The Old Country’s mafia also furnished experienced personnel, who sought to replicate their mafia in the US. The two most important were Giuseppe Masseria, and Salvatore Maranzano. Their efforts to duplicate the Old Country system in America were initially successful, but they got into trouble because they failed to fully understand, and adapt to, the differences between conditions in the US and in Italy.
Giuseppe Masseria (1887 – 1931), AKA Joe “The Boss”, was born in Sicily, from which he fled as a teenager to escape a murder charge. He made it to America, which had no extradition treaty with Italy, and began his criminal career in the US as a gang enforcer in NYC’s Lower East Side. In 1916, his boss was murdered, so Masseria broke off and formed his own splinter gang, and by the mid 1920s, he was among NYC’s most powerful crime bosses. By 1929, Masseria, now known as “Joe the Boss”, led NYC’s biggest crime family – today’s Genovese crime family.
Masseria’s deadliest foe was Salvatore Maranzano (1886 – 1931), another Sicilian who carved a criminal empire in America. Maranzano had studied to become a priest, but changed his mind and became a mobster instead. He emigrated to America after WWI, and opened a real estate business as a cover for bootlegging, narcotics, gambling, and prostitution operations. He fancied himself an intellectual, and liked to lecture less educated American mobsters about Julius Caesar – which earned him the derisive (although never to his face) nickname “Little Caesar”.

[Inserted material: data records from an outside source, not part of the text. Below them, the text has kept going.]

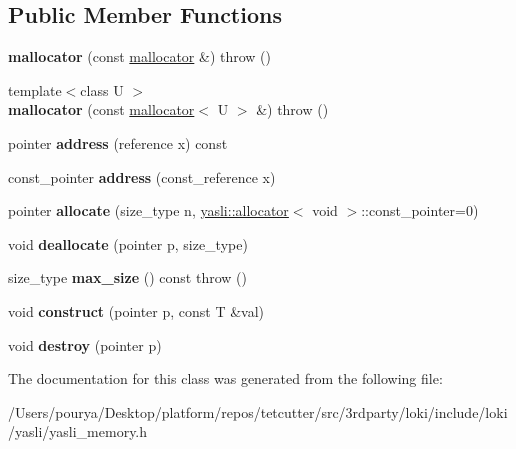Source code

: \subsection*{Public Member Functions}
\begin{DoxyCompactItemize}
\item 
\hypertarget{classyasli__nstd_1_1mallocator_a52b224a8798efd9df95f9a60bf9ca5a4}{}{\bfseries mallocator} (const \hyperlink{classyasli__nstd_1_1mallocator}{mallocator} \&)  throw ()\label{classyasli__nstd_1_1mallocator_a52b224a8798efd9df95f9a60bf9ca5a4}

\item 
\hypertarget{classyasli__nstd_1_1mallocator_a0de330e99b6394dc783e3dfaf718d7d5}{}{\footnotesize template$<$class U $>$ }\\{\bfseries mallocator} (const \hyperlink{classyasli__nstd_1_1mallocator}{mallocator}$<$ U $>$ \&)  throw ()\label{classyasli__nstd_1_1mallocator_a0de330e99b6394dc783e3dfaf718d7d5}

\item 
\hypertarget{classyasli__nstd_1_1mallocator_ac6b72b1093f6ecd703900429775cf7f3}{}pointer {\bfseries address} (reference x) const \label{classyasli__nstd_1_1mallocator_ac6b72b1093f6ecd703900429775cf7f3}

\item 
\hypertarget{classyasli__nstd_1_1mallocator_aa1a3d79c96066c23e77a40f70b702689}{}const\+\_\+pointer {\bfseries address} (const\+\_\+reference x)\label{classyasli__nstd_1_1mallocator_aa1a3d79c96066c23e77a40f70b702689}

\item 
\hypertarget{classyasli__nstd_1_1mallocator_a98a9b86715a54363a7e8e75afe2aec26}{}pointer {\bfseries allocate} (size\+\_\+type n, \hyperlink{classyasli_1_1allocator}{yasli\+::allocator}$<$ void $>$\+::const\+\_\+pointer=0)\label{classyasli__nstd_1_1mallocator_a98a9b86715a54363a7e8e75afe2aec26}

\item 
\hypertarget{classyasli__nstd_1_1mallocator_ad733cf49b3425b417725cea593f521c0}{}void {\bfseries deallocate} (pointer p, size\+\_\+type)\label{classyasli__nstd_1_1mallocator_ad733cf49b3425b417725cea593f521c0}

\item 
\hypertarget{classyasli__nstd_1_1mallocator_a75754446bf0e30036be9101adda19964}{}size\+\_\+type {\bfseries max\+\_\+size} () const   throw ()\label{classyasli__nstd_1_1mallocator_a75754446bf0e30036be9101adda19964}

\item 
\hypertarget{classyasli__nstd_1_1mallocator_ad4d384850c9760589739417a53fa7195}{}void {\bfseries construct} (pointer p, const T \&val)\label{classyasli__nstd_1_1mallocator_ad4d384850c9760589739417a53fa7195}

\item 
\hypertarget{classyasli__nstd_1_1mallocator_a238485f67feb34e414dff17367f9d1e8}{}void {\bfseries destroy} (pointer p)\label{classyasli__nstd_1_1mallocator_a238485f67feb34e414dff17367f9d1e8}

\end{DoxyCompactItemize}


The documentation for this class was generated from the following file\+:\begin{DoxyCompactItemize}
\item 
/\+Users/pourya/\+Desktop/platform/repos/tetcutter/src/3rdparty/loki/include/loki/yasli/yasli\+\_\+memory.\+h\end{DoxyCompactItemize}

Maranzano prospered, and as his power grew, the Big Apple became too small to contain both him and Masseria. By 1930, Maranzano felt sufficiently confident in his power to openly challenge Joe “The Boss” Masseria for the title capo di tutti capi, or “Boss of All Bosses”. That led to what came to be known as the Castellammarese War, a vicious gang war for control of NYC’s underworld, that had highly disruptive spillover effects on the rest of the mafia across the US.